Thanks to a friend of mine on another blogging site, I have discovered this nifty little website called www.750words.com. It is based on the idea from The Artist's Way about writing three pages in a journal every morning. These "morning pages" are supposed to be sort of a brain dump of sorts, just you writing, unstructured, letting words flow out of your mind, through your fingers, and onto the paper... or in my usual case, into becoming on the laptop screen.
One of the things I love about the site, and don't go laughing here, is that they give you little badges for different achievements. Ohhh, don't go offering badges to someone who runs around World of Warcraft reading obscure books and eating odd things just to gain an achievement for the hell of it. You know I'll just be all over that site! So far, I have earned a turkey (writing 3 days in a row), a penguin (7 days in a row), a flamingo (10 days in a row), and a cheetah (speedy typist!).
What can I do with all these badges, you might ask? Well, nothing really. But a giggle or two over them, and a grin when I see a new one pop up is more than worth it to me.

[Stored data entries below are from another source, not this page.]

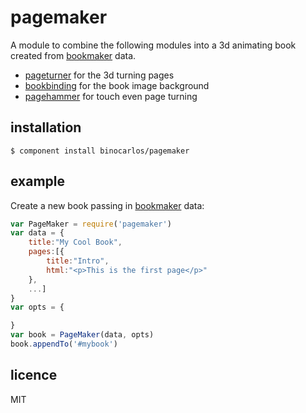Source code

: pagemaker
=========

A module to combine the following modules into a 3d animating book created from [bookmaker](https://github.com/binocarlos/bookmaker) data.

 * [pageturner](https://github.com/binocarlos/pageturner) for the 3d turning pages
 * [bookbinding](https://github.com/binocarlos/bookbinding) for the book image background
 * [pagehammer](https://github.com/binocarlos/pagehammer) for touch even page turning

## installation

```
$ component install binocarlos/pagemaker
```

## example

Create a new book passing in [bookmaker](https://github.com/binocarlos/bookmaker) data:

```js
var PageMaker = require('pagemaker')
var data = {
	title:"My Cool Book",
	pages:[{
		title:"Intro",
		html:"<p>This is the first page</p>"
	},
	...]
}
var opts = {

}
var book = PageMaker(data, opts)
book.appendTo('#mybook')
```

## licence
MIT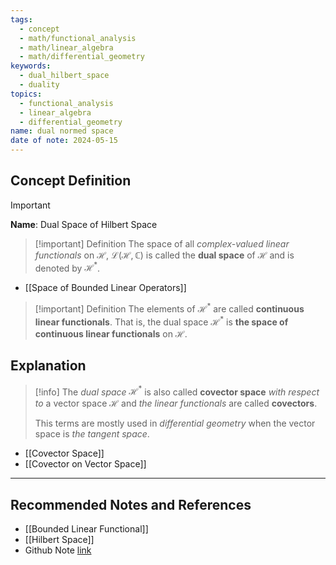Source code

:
 ```yaml
---
tags:
  - concept
  - math/functional_analysis
  - math/linear_algebra
  - math/differential_geometry
keywords:
  - dual_hilbert_space
  - duality
topics:
  - functional_analysis
  - linear_algebra
  - differential_geometry
name: dual normed space
date of note: 2024-05-15
---
```


## Concept Definition

>[!important]
>**Name**:  Dual Space of Hilbert Space


>[!important] Definition
>The space of all *complex-valued linear functionals* on $\mathcal{H}$,  $\mathcal{L}(\mathcal{H}, \mathbb{C})$ is called the **dual space** of $\mathcal{H}$ and is denoted by $\mathcal{H}^{*}$. 

- [[Space of Bounded Linear Operators]]

>[!important] Definition
>The elements of $\mathcal{H}^{*}$ are called **continuous linear functionals**. That is, the dual space $\mathcal{H}^{*}$ is **the space of continuous linear functionals** on $\mathcal{H}$. 


## Explanation

>[!info]
>The *dual space* $\mathcal{H}^{*}$ is also called **covector space** *with respect to* a vector space $\mathcal{H}$ and *the linear functionals* are called **covectors**. 
>
>This terms are mostly used in *differential geometry* when the vector space is *the tangent space*.


- [[Covector Space]]
- [[Covector on Vector Space]]




-----------
##  Recommended Notes and References

- [[Bounded Linear Functional]]
- [[Hilbert Space]]
- Github Note [link](https://github.com/TianpeiLuke/SelfStudyNotes/tree/master/self-study/probability_and_measure_theory)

NaNoWriMo is coming up in fifteen days. Do you have your plot bunnies well fed? Mine have decided to whisper in my ear as I sleep and give me dreams of the very vivid sort. This latest dream had me hanging out, talking with a couple guys who were working on a private plane. We were in the country somewhere; huge, leafy trees offering shade, and what looked like a boathouse-cum-shack with peeling white paint was very near. The sound of a couple small jets overhead cut though the nature noise, and we looked up, for some reason instinctively moving closer to the shelter of the plane to help hide our presence, although there was nothing we had done wrong. One of the guys made the comment that they were marking the perimeter, or doing something with the perimeter. This seemed to be enough of a reason for me to run up to the larger house for supplies. I don't know why we were going to run, and I don't know why the military (because that was who the jets seemed to be) were flying and dropping some sort of sonar markers along the lake shore, but it was apparently enough of a reason for the character I was to be alarmed.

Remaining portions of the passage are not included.